(EXTRACTED RECORDS)

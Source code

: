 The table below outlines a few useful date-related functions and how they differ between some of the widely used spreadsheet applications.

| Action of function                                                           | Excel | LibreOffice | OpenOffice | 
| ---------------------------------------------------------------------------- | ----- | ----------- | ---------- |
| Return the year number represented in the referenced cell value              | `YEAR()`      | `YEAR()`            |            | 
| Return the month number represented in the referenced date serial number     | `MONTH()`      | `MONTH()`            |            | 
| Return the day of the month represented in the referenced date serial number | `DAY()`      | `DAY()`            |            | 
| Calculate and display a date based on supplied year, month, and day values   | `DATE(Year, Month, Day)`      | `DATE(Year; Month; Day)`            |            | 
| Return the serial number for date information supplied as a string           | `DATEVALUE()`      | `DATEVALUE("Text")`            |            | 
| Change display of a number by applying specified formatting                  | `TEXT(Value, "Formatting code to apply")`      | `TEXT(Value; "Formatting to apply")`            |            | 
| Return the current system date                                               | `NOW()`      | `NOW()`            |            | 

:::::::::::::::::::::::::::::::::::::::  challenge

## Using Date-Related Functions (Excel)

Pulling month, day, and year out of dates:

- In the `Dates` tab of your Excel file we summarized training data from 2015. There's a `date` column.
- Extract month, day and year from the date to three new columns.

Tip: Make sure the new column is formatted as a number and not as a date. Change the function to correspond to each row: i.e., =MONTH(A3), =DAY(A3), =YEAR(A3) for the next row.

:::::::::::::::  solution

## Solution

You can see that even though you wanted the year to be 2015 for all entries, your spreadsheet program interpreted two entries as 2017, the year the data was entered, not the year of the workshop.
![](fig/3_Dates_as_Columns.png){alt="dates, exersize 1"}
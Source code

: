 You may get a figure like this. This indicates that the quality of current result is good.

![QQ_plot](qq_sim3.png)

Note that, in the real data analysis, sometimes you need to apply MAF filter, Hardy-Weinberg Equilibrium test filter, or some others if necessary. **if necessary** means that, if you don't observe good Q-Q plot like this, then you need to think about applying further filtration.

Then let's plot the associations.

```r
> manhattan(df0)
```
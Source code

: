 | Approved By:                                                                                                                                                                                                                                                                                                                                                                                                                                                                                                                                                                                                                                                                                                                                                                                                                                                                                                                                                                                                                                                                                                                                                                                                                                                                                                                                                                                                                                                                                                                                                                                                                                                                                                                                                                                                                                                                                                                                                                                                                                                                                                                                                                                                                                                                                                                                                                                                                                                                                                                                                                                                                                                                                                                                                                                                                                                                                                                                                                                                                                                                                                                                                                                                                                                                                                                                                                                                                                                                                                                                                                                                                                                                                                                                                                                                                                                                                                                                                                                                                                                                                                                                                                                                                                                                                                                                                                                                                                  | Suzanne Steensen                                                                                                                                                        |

(End EXTRACTED RECORDS)

◆ **TASK DIRECTIONS**
Starting at the top of the data above, repeat every line exactly until the line containing "Return the year" has been given, then stop.

◆ **ANSWER SPACE**
Source code

: The table below outlines a few useful date-related functions and how they differ between some of the widely used spreadsheet applications.

| Action of function                                                           | Excel | LibreOffice | OpenOffice | 
| ---------------------------------------------------------------------------- | ----- | ----------- | ---------- |
| Return the year number represented in the referenced cell value              | `YEAR()`      | `YEAR()`            |            | 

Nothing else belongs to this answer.